| Exercise |
Look over the listing below and say how many of its lines include the string "service"; give no more than that number.

[Start of Attachment]

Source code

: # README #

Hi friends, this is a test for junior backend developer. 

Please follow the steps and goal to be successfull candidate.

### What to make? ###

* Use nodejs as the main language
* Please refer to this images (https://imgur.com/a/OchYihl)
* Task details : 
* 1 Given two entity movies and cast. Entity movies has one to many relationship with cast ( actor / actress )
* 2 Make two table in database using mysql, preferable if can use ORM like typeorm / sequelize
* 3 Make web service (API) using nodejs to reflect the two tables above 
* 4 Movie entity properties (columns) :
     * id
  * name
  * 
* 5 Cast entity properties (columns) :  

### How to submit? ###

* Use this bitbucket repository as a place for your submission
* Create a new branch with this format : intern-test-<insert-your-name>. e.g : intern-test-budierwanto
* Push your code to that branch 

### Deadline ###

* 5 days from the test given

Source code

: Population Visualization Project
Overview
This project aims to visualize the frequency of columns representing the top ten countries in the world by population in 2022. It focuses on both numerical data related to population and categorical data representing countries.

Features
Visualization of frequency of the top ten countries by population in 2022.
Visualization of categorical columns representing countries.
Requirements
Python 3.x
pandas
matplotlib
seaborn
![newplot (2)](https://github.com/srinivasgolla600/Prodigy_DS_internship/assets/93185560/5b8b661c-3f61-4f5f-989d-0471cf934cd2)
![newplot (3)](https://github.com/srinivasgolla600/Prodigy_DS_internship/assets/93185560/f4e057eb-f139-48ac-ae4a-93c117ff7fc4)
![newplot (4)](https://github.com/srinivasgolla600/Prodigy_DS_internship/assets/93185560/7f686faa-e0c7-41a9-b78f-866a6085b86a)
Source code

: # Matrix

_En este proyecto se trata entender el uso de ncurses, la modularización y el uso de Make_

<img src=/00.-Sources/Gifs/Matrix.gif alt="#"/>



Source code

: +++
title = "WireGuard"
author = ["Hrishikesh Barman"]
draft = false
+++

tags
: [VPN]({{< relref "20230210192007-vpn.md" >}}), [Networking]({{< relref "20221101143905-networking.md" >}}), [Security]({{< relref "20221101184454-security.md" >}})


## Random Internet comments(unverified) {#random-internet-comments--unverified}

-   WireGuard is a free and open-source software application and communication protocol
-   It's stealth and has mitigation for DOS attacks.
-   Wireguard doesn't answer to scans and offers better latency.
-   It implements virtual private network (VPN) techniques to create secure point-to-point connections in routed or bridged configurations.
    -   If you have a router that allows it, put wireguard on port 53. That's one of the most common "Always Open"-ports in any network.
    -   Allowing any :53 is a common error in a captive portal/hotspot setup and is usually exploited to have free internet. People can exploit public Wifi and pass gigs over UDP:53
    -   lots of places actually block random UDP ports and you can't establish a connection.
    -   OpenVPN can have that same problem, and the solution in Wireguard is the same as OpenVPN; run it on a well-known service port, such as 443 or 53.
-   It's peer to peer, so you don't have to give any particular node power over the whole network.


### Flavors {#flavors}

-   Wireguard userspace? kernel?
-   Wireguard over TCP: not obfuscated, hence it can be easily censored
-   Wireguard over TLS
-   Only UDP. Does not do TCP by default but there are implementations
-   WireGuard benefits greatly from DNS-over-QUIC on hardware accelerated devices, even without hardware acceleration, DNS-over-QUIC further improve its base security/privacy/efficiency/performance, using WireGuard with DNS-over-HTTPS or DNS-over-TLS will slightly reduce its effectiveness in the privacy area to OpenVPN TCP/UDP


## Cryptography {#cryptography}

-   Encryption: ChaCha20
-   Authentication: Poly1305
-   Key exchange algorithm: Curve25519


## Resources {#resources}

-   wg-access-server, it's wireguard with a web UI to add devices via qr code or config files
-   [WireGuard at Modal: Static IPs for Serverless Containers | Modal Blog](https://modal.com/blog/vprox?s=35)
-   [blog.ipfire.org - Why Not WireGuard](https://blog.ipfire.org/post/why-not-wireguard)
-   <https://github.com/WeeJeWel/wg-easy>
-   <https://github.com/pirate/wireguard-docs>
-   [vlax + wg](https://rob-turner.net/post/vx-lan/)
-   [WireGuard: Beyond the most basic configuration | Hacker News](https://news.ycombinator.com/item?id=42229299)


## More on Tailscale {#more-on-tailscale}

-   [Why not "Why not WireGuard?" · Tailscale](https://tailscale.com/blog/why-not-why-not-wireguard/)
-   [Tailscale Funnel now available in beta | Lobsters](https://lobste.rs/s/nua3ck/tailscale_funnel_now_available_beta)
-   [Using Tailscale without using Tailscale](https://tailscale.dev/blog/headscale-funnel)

[End of Attachment]

| Result for this task |
2